According to the Minority caucus, the governing National Democratic Congress (NDC) has been inconsistent in its messaging and unable to implement the commitments it made to Ghanaians.

“We are simply saying NDC is a government of propaganda. They don’t believe in what they say,” the MP stated.

He alleged that the government has failed to deliver on its flagship job creation promise.

“They promised one job, three shifts. As we speak, they have failed on that one job, three shifts,” he said.

The MP also questioned government’s handling of agricultural policies, particularly cocoa pricing.

“They promised cocoa farmers that a bag of cocoa will sell at GH¢7,000. They came and have rather reduced it. At least they should have maintained the GH¢3,100 that Akufo-Addo left,” he added.

He further claimed that rice farmers have not benefited from the promised off-take system, arguing that imported rice is now cheaper than locally produced rice.
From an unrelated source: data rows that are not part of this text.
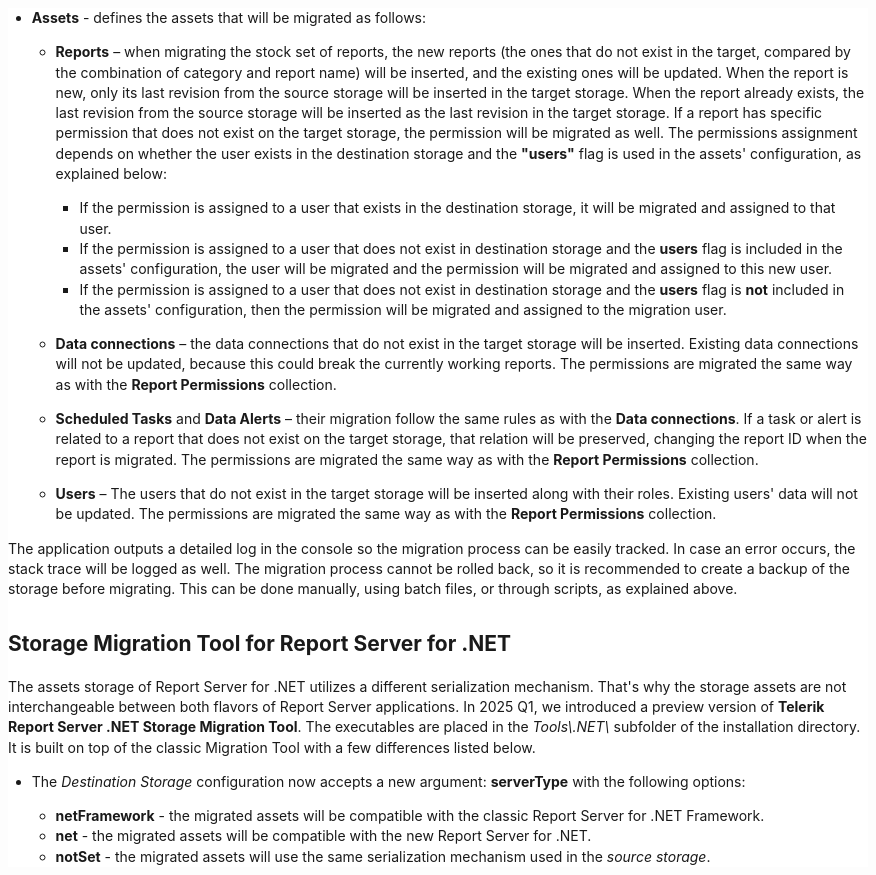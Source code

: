   * **Assets** - defines the assets that will be migrated as follows:
  
    + **Reports** – when migrating the stock set of reports, the new reports (the ones that do not exist in the target, compared by the combination of category and report name) will be inserted, and the existing ones will be updated. When the report is new, only its last revision from the source storage will be inserted in the target storage. When the report already exists, the last revision from the source storage will be inserted as the last revision in the target storage. If a report has specific permission that does not exist on the target storage, the permission will be migrated as well. The permissions assignment depends on whether the user exists in the destination storage and the **"users"** flag is used in the assets' configuration, as explained below:
      - If the permission is assigned to a user that exists in the destination storage, it will be migrated and assigned to that user. 
      - If the permission is assigned to a user that does not exist in destination storage and the **users** flag is included in the assets' configuration, the user will be migrated and the permission will be migrated and assigned to this new user.
      - If the permission is assigned to a user that does not exist in destination storage and the **users** flag is **not** included in the assets' configuration, then the permission will be migrated and assigned to the migration user.
  
    + **Data connections** – the data connections that do not exist in the target storage will be inserted. Existing data connections will not be updated, because this could break the currently working reports. The permissions are migrated the same way as with the **Report Permissions** collection.
  
    + **Scheduled Tasks** and **Data Alerts** – their migration follow the same rules as with the **Data connections**. If a task or alert is related to a report that does not exist on the target storage, that relation will be preserved, changing the report ID when the report is migrated. The permissions are migrated the same way as with the **Report Permissions** collection.

    + **Users** – The users that do not exist in the target storage will be inserted along with their roles. Existing users' data will not be updated. The permissions are migrated the same way as with the **Report Permissions** collection.

The application outputs a detailed log in the console so the migration process can be easily tracked. In case an error occurs, the stack trace will be logged as well. The migration process cannot be rolled back, so it is recommended to create a backup of the storage before migrating. This can be done manually, using batch files, or through scripts, as explained above.

## Storage Migration Tool for Report Server for .NET

The assets storage of Report Server for .NET utilizes a different serialization mechanism. That's why the storage assets are not interchangeable between both flavors of Report Server applications. In 2025 Q1, we introduced a preview version of **Telerik Report Server .NET Storage Migration Tool**. The executables are placed in the *Tools\\.NET\\* subfolder of the installation directory. It is built on top of the classic Migration Tool with a few differences listed below. 

  * The *Destination Storage* configuration now accepts a new argument: **serverType** with the following options:
  
    + **netFramework** -  the migrated assets will be compatible with the classic Report Server for .NET Framework.
    + **net** -  the migrated assets will be compatible with the new Report Server for .NET.
    + **notSet** -  the migrated assets will use the same serialization mechanism used in the *source storage*.
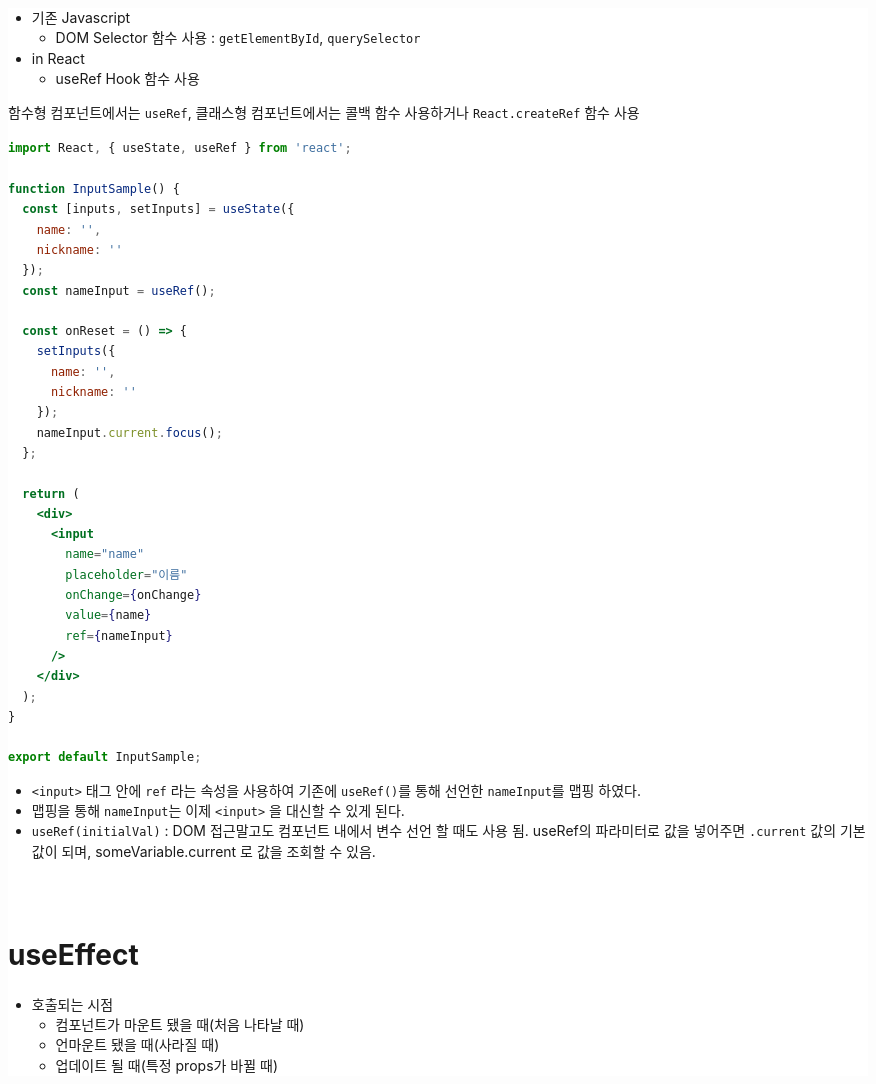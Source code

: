 - 기존 Javascript
  - DOM Selector 함수 사용 : `getElementById`, `querySelector`
- in React
  - useRef Hook 함수 사용

함수형 컴포넌트에서는 `useRef`, 클래스형 컴포넌트에서는 콜백 함수 사용하거나 `React.createRef` 함수 사용

```jsx
import React, { useState, useRef } from 'react';

function InputSample() {
  const [inputs, setInputs] = useState({
    name: '',
    nickname: ''
  });
  const nameInput = useRef();

  const onReset = () => {
    setInputs({
      name: '',
      nickname: ''
    });
    nameInput.current.focus();
  };

  return (
    <div>
      <input
        name="name"
        placeholder="이름"
        onChange={onChange}
        value={name}
        ref={nameInput}
      />
    </div>
  );
}

export default InputSample;
```

- `<input>` 태그 안에 `ref` 라는 속성을 사용하여 기존에 `useRef()`를 통해 선언한 `nameInput`를 맵핑 하였다.
- 맵핑을 통해 `nameInput`는 이제 `<input>` 을 대신할 수 있게 된다.
- `useRef(initialVal)` : DOM 접근말고도 컴포넌트 내에서 변수 선언 할 때도 사용 됨. useRef의 파라미터로 값을 넣어주면 `.current` 값의 기본값이 되며, someVariable.current 로 값을 조회할 수 있음.

<br>

# useEffect

- 호출되는 시점
  - 컴포넌트가 마운트 됐을 때(처음 나타날 때)
  - 언마운트 됐을 때(사라질 때)
  - 업데이트 될 때(특정 props가 바뀔 때)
“They promised rice farmers that they were going to have an off-take system. As we speak, it is even cheaper to buy imported rice than locally produced rice,” he said.
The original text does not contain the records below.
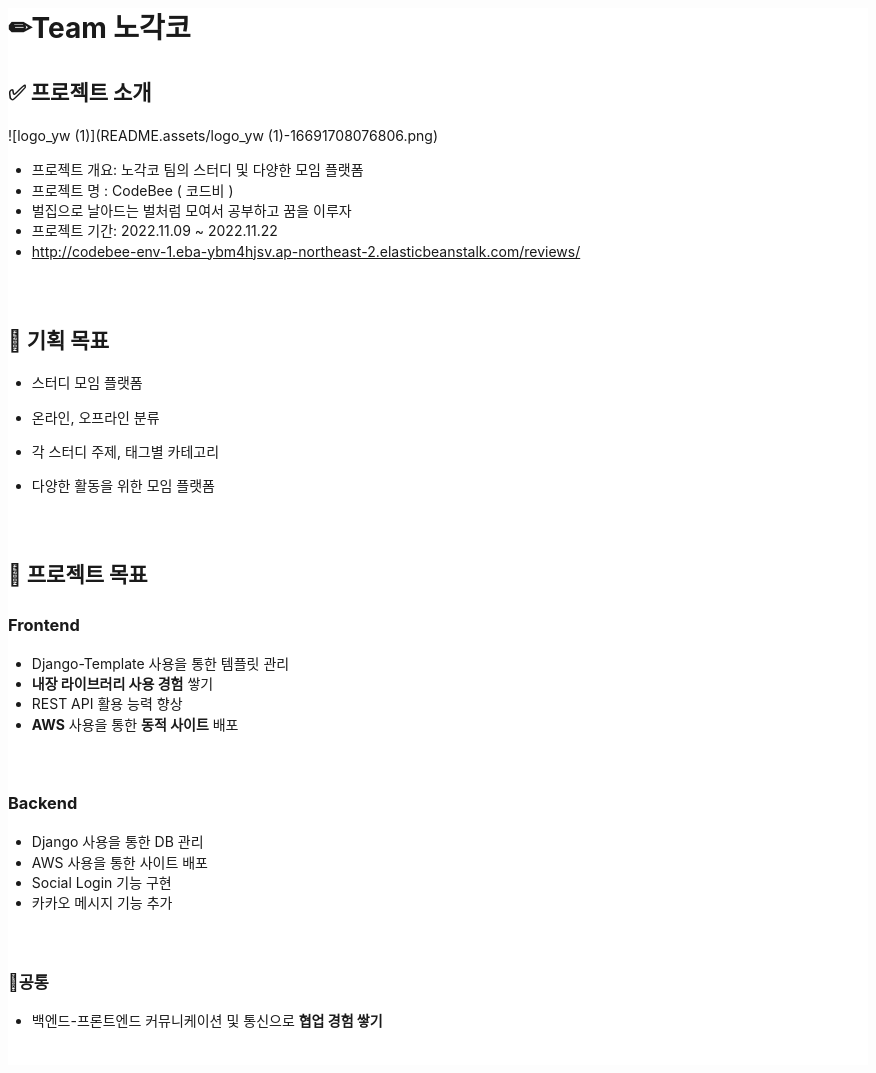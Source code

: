 # ✏Team 노각코

## ✅ 프로젝트 소개

![logo_yw (1)](README.assets/logo_yw (1)-16691708076806.png)

- 프로젝트 개요: 노각코 팀의 스터디 및 다양한 모임 플랫폼
- 프로젝트 명 : CodeBee ( 코드비 )
- 벌집으로 날아드는 벌처럼 모여서 공부하고 꿈을 이루자
- 프로젝트 기간:  2022.11.09 ~ 2022.11.22
- http://codebee-env-1.eba-ybm4hjsv.ap-northeast-2.elasticbeanstalk.com/reviews/

<br>

## 🎯 기획 목표

- 스터디 모임 플랫폼

- 온라인, 오프라인 분류

- 각 스터디 주제, 태그별 카테고리

- 다양한 활동을 위한 모임 플랫폼


<br>

## 🎯 프로젝트 목표

### Frontend

- Django-Template 사용을 통한 템플릿 관리
- **내장 라이브러리 사용 경험** 쌓기
- REST API 활용 능력 향상
- **AWS** 사용을 통한 **동적 사이트** 배포

<br>

### Backend

- Django 사용을 통한 DB 관리
- AWS 사용을 통한 사이트 배포
- Social Login 기능 구현
- 카카오 메시지 기능 추가

<br>

### 📣공통

- 백엔드-프론트엔드 커뮤니케이션 및 통신으로 **협업 경험 쌓기**

<br>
The Minority also said maize and yam farmers are expressing frustration over what they describe as worsening conditions in the agricultural sector.

“Maize farmers are complaining. Yam farmers are complaining. Cocoa farmers are complaining,” he noted.

The Minority maintains that within a short period in office, the government has failed to translate its campaign promises into tangible results, particularly in agriculture and job creation.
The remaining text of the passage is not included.